Melody, harmony, and rhythm shape the musical progression and every segment of it. Conflict typically is found in all three. One cannot construct a very interesting plot by arranging for an undistinguished, humdrum, non-dissonant march straight to the musical goal; this would convey the impression that there are no obstacles, no excitement or challenges in life. Instead, the musical plot dramatizes goal-directedness by employing conflict--whether in the implied goals of a single melodic idea, or between two or more melodic ideas, or within corresponding harmonies, or in other ways. The analogy of plotful music to literature and drama is profound and vivid.

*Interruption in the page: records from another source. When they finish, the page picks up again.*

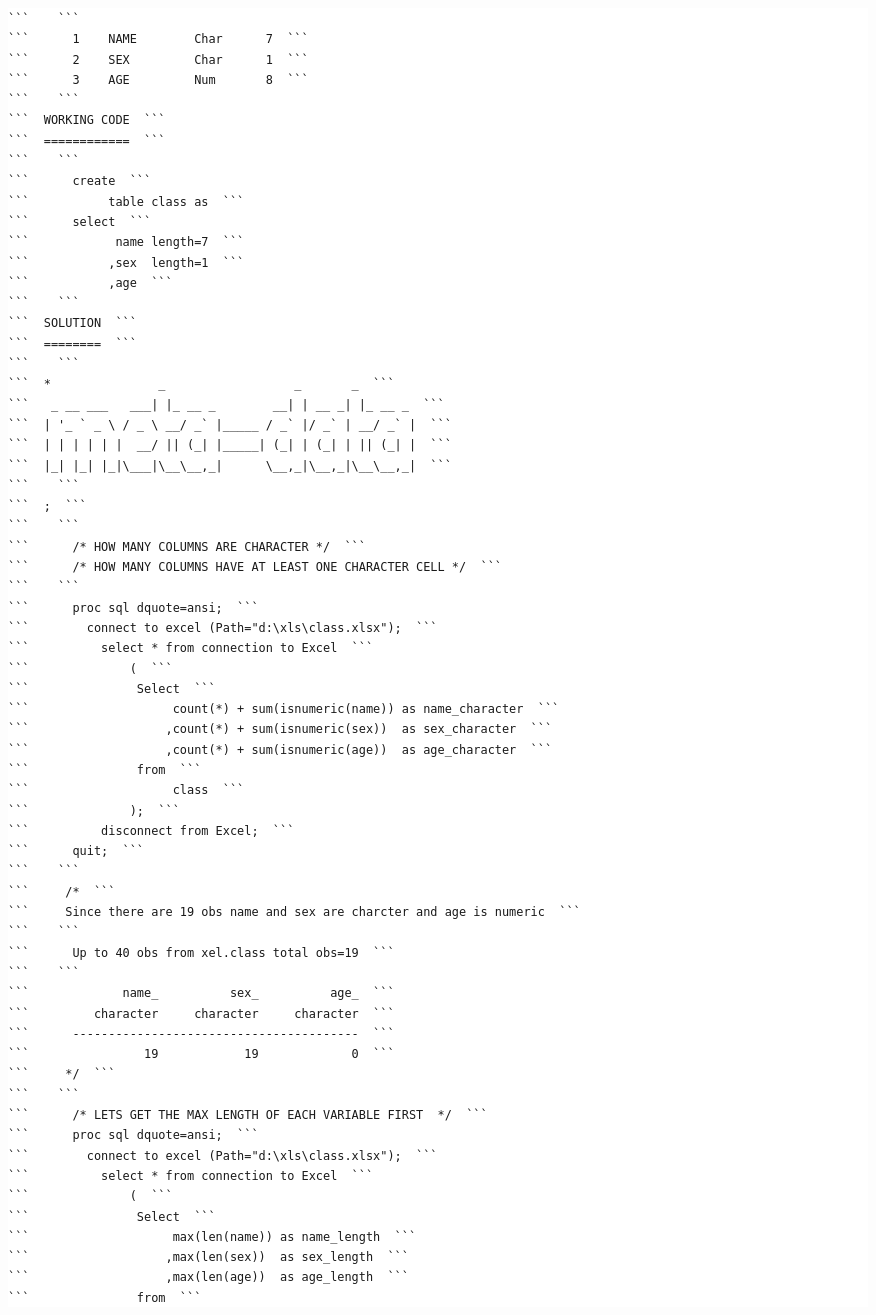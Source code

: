     ```    ```
    ```      1    NAME        Char      7  ```
    ```      2    SEX         Char      1  ```
    ```      3    AGE         Num       8  ```
    ```    ```
    ```  WORKING CODE  ```
    ```  ============  ```
    ```    ```
    ```      create  ```
    ```           table class as  ```
    ```      select  ```
    ```            name length=7  ```
    ```           ,sex  length=1  ```
    ```           ,age  ```
    ```    ```
    ```  SOLUTION  ```
    ```  ========  ```
    ```    ```
    ```  *               _                  _       _  ```
    ```   _ __ ___   ___| |_ __ _        __| | __ _| |_ __ _  ```
    ```  | '_ ` _ \ / _ \ __/ _` |_____ / _` |/ _` | __/ _` |  ```
    ```  | | | | | |  __/ || (_| |_____| (_| | (_| | || (_| |  ```
    ```  |_| |_| |_|\___|\__\__,_|      \__,_|\__,_|\__\__,_|  ```
    ```    ```
    ```  ;  ```
    ```    ```
    ```      /* HOW MANY COLUMNS ARE CHARACTER */  ```
    ```      /* HOW MANY COLUMNS HAVE AT LEAST ONE CHARACTER CELL */  ```
    ```    ```
    ```      proc sql dquote=ansi;  ```
    ```        connect to excel (Path="d:\xls\class.xlsx");  ```
    ```          select * from connection to Excel  ```
    ```              (  ```
    ```               Select  ```
    ```                    count(*) + sum(isnumeric(name)) as name_character  ```
    ```                   ,count(*) + sum(isnumeric(sex))  as sex_character  ```
    ```                   ,count(*) + sum(isnumeric(age))  as age_character  ```
    ```               from  ```
    ```                    class  ```
    ```              );  ```
    ```          disconnect from Excel;  ```
    ```      quit;  ```
    ```    ```
    ```     /*  ```
    ```     Since there are 19 obs name and sex are charcter and age is numeric  ```
    ```    ```
    ```      Up to 40 obs from xel.class total obs=19  ```
    ```    ```
    ```             name_          sex_          age_  ```
    ```         character     character     character  ```
    ```      ----------------------------------------  ```
    ```                19            19             0  ```
    ```     */  ```
    ```    ```
    ```      /* LETS GET THE MAX LENGTH OF EACH VARIABLE FIRST  */  ```
    ```      proc sql dquote=ansi;  ```
    ```        connect to excel (Path="d:\xls\class.xlsx");  ```
    ```          select * from connection to Excel  ```
    ```              (  ```
    ```               Select  ```
    ```                    max(len(name)) as name_length  ```
    ```                   ,max(len(sex))  as sex_length  ```
    ```                   ,max(len(age))  as age_length  ```
    ```               from  ```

The seminal figure in music history for this aspect of the composer's craft was Beethoven. The first movement of his Fifth Symphony (referred to during World War II as the "Victory" Symphony, for the similarity of its opening motif--da-da-da-daaaah--to the Morse Code symbol for the letter "V") is a perfect example. The way in which he delays and then unexpectedly resolves the musical progression in the first movement presents the listener with a suspenseful, intense conflict of the first order. Beethoven was a master at using smaller structural units as building blocks, joining them together into a logical succession by the common rhythmic and melodic features that they shared, and then using them to develop toward points of climax and resolution in his musical works. The kind of structure Beethoven provides the attentive listener is the basis of our perception of goal-directedness in music. Because of how the system of musical relationships develops, one expects certain events to follow others, one's expectations are fulfilled or denied, and one responds accordingly. The music strains to rise, falls, rises again; it surges forward, pauses, clashes, swoops and soars.

The core of goal-directedness in music, then, is our perception of entities as being in motion and our expectation that these entities will find an appropriate point at which to resolve their motion. The resolution of a chord progression and the resolution of a literary plot are fundamentally similar--enough so that it is altogether reasonable to extend the concept of plot to apply to progressions of musical events. This does not imply that all worthwhile music must have goal-directed action, but it does suggest that one's response to dramatic music is not just a knee-jerk and does have a rational basis in form. Such music does not mean just anything the listener or composer wants it to mean; the meaning arises from the events.

On this matter, as so many others, Aristotle was right: dramatic music and dramatic literature are profoundly similar.


Roger Bissell is a professional musician and writer on psychology and philosophy, whose work has appeared in Reason, Objectivity, and numerous other magazines. This essay is adapted from a longer manuscript on the nature of aesthetics, originally commissioned in 1971, and appears with the permission of the Equitarian Associates (Milo Schield, Douglas Rasmussen, and Joel Myklebust), without whose encouragement and generous financial assistance it would not have been written.